Vollmond

“Das Selbst muss gebrochen werden, um Selbst zu werden.” - Kierkegaard.

Schon verrückt, wie der Mond sich auf die Gemüter der Menschen auswirkt – ob sie nun daran glauben oder nicht.

Schlaflosigkeit ist nicht selten, und der ein oder andere vermag zu sagen, dass die Ernte, die Haarfarbe oder eine Operation zu einer bestimmten Mondphase besser verlaufen sei.
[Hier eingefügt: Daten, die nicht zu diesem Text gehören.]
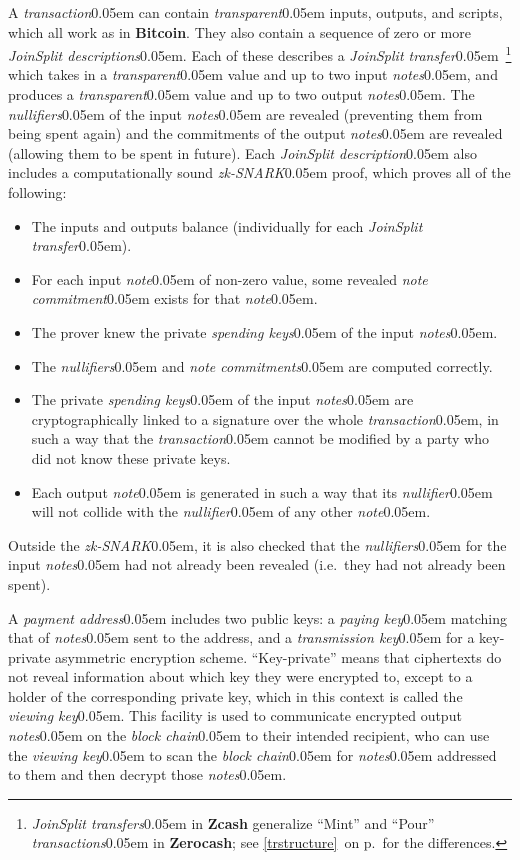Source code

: \documentclass{article}
\renewcommand{\emph}[1]{\hspace{0.15em}{\fontfamily{pnc}\selectfont\scalebox{1.02}[0.999]{\textit{#1}}}\hspace{0.02em}}
\newcommand{\crossref}[1]{\autoref{#1}\, \emph{`\nameref*{#1}\kern -0.05em'} on p.\,\pageref*{#1}}
\newcommand{\hairspace}{~\!}
\newcommand{\term}[1]{\textsl{#1}\kern 0.05em\xspace}
\newcommand{\termbf}[1]{\textbf{#1}\xspace}
\newcommand{\Zcash}{\termbf{Zcash}}
\newcommand{\Zerocash}{\termbf{Zerocash}}
\newcommand{\Bitcoin}{\termbf{Bitcoin}}
\newcommand{\note}{\term{note}}
\newcommand{\notes}{\term{notes}}
\newcommand{\noteCommitment}{\term{note commitment}}
\newcommand{\noteCommitments}{\term{note commitments}}
\newcommand{\joinSplitDescription}{\term{JoinSplit description}}
\newcommand{\joinSplitDescriptions}{\term{JoinSplit descriptions}}
\newcommand{\joinSplitTransfer}{\term{JoinSplit transfer}}
\newcommand{\joinSplitTransfers}{\term{JoinSplit transfers}}
\newcommand{\transaction}{\term{transaction}}
\newcommand{\transactions}{\term{transactions}}
\newcommand{\transparent}{\term{transparent}}
\newcommand{\blockchain}{\term{block chain}}
\newcommand{\nullifier}{\term{nullifier}}
\newcommand{\nullifiers}{\term{nullifiers}}
\newcommand{\paymentAddress}{\term{payment address}}
\newcommand{\viewingKey}{\term{viewing key}}
\newcommand{\spendingKeys}{\term{spending keys}}
\newcommand{\payingKey}{\term{paying key}}
\newcommand{\transmissionKey}{\term{transmission key}}
\newcommand{\zkSNARK}{\term{zk-SNARK}}
\begin{document}
A \transaction can contain \transparent inputs, outputs, and scripts,
which all work as in \Bitcoin. They also contain a sequence of zero or
more \joinSplitDescriptions. Each of these describes a \joinSplitTransfer\hairspace\footnote{
\joinSplitTransfers in \Zcash generalize ``Mint'' and ``Pour'' \transactions
in \Zerocash; see \crossref{trstructure} for the differences.}
which takes in a \transparent value and up to two input \notes, and produces a
\transparent value and up to two output \notes. The \nullifiers of the input
\notes are revealed (preventing them from being spent again) and the
commitments of the output \notes are revealed (allowing them to be spent in
future). Each \joinSplitDescription also includes a computationally sound
\zkSNARK proof, which proves all of the following:

\begin{itemize}
  \item The inputs and outputs balance (individually for each \joinSplitTransfer).
  \item For each input \note of non-zero value, some revealed \noteCommitment
        exists for that \note.
  \item The prover knew the private \spendingKeys of the input \notes.
  \item The \nullifiers and \noteCommitments are computed correctly.
  \item The private \spendingKeys of the input \notes are cryptographically
        linked to a signature over the whole \transaction, in such a way that
        the \transaction cannot be modified by a party who did not know these
        private keys.
  \item Each output \note is generated in such a way that its \nullifier will
        not collide with the \nullifier of any other \note.
\end{itemize}

Outside the \zkSNARK, it is also checked that the \nullifiers for the input
\notes had not already been revealed (i.e.\ they had not already been spent).

A \paymentAddress includes two public keys: a \payingKey matching that of \notes
sent to the address, and a \transmissionKey for a key-private asymmetric encryption
scheme. ``Key-private'' means that ciphertexts do not reveal information about
which key they were encrypted to, except to a holder of the corresponding
private key, which in this context is called the \viewingKey. This facility is
used to communicate encrypted output \notes on the \blockchain to their
intended recipient, who can use the \viewingKey to scan the \blockchain for
\notes addressed to them and then decrypt those \notes.
\end{document}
Letztendlich lädt uns der Mond dazu ein, unseren eigenen Zyklus zu finden. Was bei Frauen schon seit Jahrtausenden beobachtet und gelebt wird, gibt vielleicht allen Menschen die Möglichkeit, sich selbst ein Bild vom Mond und seinen Zyklen zu machen.

Vor nicht allzu langer Zeit glaubte ich an Astrologie und ihre Auswirkungen, an Bestimmung und an das Universum. Heute vermag sie für mich eher eine Spielerei im Alltag zu sein – oder eine Form der Verhaltenstherapie in Selbstfürsorge. Die kleinen Rituale, die Beständigkeit geben.

Der Vollmond lässt mich nicht sonderlich gut schlafen. Meistens sind meine Emotionen dann stärker als sonst. Ich verfalle in eine Art Melancholie, und die Migräne ist meistens auch dabei.

Manchmal fehlt mir die Überzeugung und das Ausleben meines spirituellen Daseins. Doch dieses Jahr hat mich vieles hinterfragen lassen. Mittlerweile glaube ich nicht mehr an Bestimmung oder einen vorgezeichneten Fahrtweg. Ich glaube, dass wir einen freien Willen haben und immer wieder entscheiden können, was wir aus den Situationen machen, in die wir geraten.

Vielleicht war Astrologie für mich eine Suche nach Sinn. Nach Antworten auf meine Ängste. Nach der Bestätigung, dass all das Schlechte passieren musste. Nach Sicherheit.

Heute denke ich: Wir können jeden Tag entscheiden, ob wir ein Arschloch sind oder nicht. Grüße geht raus an die großen weißen Männer in fragwürdigen Positionen. Wir können jeden Tag unsere Geschichte neu schreiben. Wir können neu beginnen.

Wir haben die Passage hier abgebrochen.